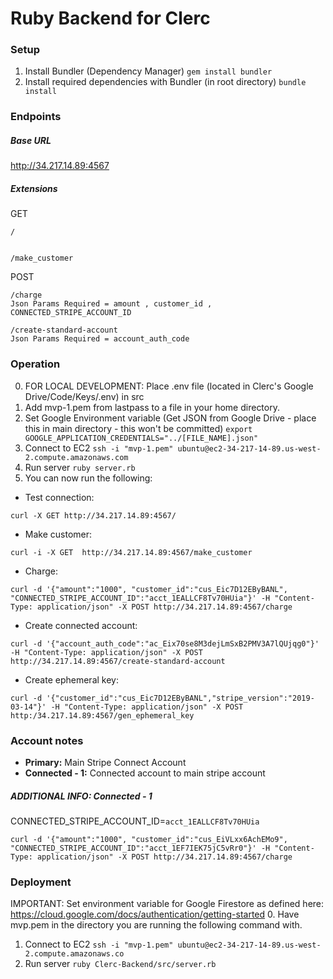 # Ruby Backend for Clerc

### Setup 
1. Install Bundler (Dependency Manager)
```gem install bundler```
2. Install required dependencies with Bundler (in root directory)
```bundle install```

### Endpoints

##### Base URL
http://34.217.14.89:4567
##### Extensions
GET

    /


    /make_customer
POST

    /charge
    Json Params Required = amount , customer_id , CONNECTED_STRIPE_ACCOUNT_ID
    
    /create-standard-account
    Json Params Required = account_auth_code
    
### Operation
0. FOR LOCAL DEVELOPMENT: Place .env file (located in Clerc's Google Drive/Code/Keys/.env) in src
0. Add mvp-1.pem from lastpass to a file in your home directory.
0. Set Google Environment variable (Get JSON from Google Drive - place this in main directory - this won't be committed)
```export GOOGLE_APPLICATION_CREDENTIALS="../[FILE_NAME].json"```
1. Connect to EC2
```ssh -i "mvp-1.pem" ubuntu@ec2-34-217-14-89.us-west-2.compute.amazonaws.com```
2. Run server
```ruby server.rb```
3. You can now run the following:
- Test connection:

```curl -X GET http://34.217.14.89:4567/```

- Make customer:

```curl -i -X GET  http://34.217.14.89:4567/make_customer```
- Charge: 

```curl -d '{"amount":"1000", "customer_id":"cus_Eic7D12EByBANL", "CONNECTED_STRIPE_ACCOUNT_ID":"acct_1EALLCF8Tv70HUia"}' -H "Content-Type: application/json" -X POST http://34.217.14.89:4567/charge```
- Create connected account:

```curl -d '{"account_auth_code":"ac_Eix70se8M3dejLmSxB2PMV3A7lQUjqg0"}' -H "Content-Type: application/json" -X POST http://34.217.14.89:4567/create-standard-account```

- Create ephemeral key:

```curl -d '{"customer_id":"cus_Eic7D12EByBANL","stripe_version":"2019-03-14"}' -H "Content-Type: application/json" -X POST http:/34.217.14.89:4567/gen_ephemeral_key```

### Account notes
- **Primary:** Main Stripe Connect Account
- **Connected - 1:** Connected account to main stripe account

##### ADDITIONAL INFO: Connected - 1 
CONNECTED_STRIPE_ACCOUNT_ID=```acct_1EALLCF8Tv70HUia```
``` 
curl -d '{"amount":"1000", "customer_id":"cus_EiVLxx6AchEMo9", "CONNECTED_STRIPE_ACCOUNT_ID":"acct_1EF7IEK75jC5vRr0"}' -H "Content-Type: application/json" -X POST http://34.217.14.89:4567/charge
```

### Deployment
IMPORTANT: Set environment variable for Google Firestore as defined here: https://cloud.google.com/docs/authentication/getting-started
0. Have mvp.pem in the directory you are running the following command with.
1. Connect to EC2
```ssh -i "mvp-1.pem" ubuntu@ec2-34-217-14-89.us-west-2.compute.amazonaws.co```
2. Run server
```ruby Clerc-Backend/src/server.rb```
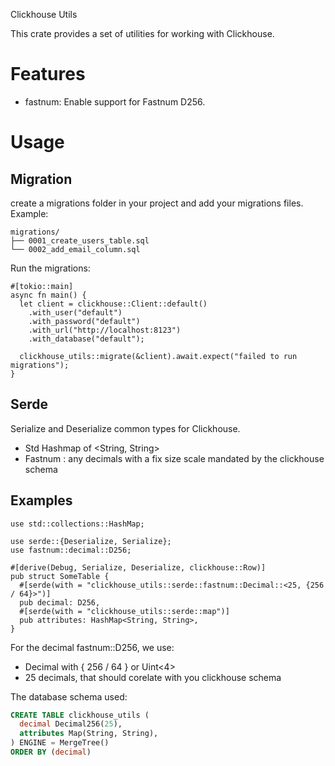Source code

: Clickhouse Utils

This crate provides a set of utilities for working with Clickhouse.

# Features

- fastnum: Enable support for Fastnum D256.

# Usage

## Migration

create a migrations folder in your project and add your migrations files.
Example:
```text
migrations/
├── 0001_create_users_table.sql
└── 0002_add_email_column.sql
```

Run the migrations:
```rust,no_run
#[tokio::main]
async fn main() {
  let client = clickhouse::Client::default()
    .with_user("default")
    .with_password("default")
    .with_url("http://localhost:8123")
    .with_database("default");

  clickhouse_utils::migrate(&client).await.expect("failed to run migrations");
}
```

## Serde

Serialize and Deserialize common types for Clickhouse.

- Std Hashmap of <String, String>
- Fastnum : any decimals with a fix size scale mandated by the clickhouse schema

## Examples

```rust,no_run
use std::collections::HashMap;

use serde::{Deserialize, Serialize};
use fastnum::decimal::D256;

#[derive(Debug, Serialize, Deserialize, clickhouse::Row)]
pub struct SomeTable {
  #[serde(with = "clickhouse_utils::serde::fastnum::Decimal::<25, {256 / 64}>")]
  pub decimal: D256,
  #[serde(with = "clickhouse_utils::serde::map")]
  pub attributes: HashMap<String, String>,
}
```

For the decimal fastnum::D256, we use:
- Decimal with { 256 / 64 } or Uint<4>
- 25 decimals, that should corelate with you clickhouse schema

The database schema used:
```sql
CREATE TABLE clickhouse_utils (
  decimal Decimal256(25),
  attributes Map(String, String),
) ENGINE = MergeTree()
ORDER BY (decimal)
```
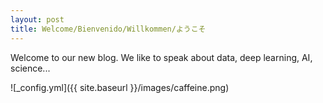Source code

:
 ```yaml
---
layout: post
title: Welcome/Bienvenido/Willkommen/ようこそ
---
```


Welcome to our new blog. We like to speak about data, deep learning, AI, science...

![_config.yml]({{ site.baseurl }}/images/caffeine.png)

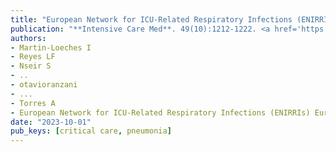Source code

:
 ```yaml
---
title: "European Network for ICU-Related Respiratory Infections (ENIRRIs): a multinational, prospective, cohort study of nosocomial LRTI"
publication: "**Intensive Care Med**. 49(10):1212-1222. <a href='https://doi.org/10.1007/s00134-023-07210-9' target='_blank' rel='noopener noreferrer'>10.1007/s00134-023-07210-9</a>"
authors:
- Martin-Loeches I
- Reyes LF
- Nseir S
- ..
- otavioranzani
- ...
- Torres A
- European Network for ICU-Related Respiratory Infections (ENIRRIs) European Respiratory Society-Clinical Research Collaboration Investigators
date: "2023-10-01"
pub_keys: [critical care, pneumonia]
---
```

____________________

■ Action item:
Only lines with the word "variable" are wanted, so copy each one from the records.

■ Answer box:
0. Set Google Environment variable (Get JSON from Google Drive - place this in main directory - this won't be committed)
IMPORTANT: Set environment variable for Google Firestore as defined here: https://cloud.google.com/docs/authentication/getting-started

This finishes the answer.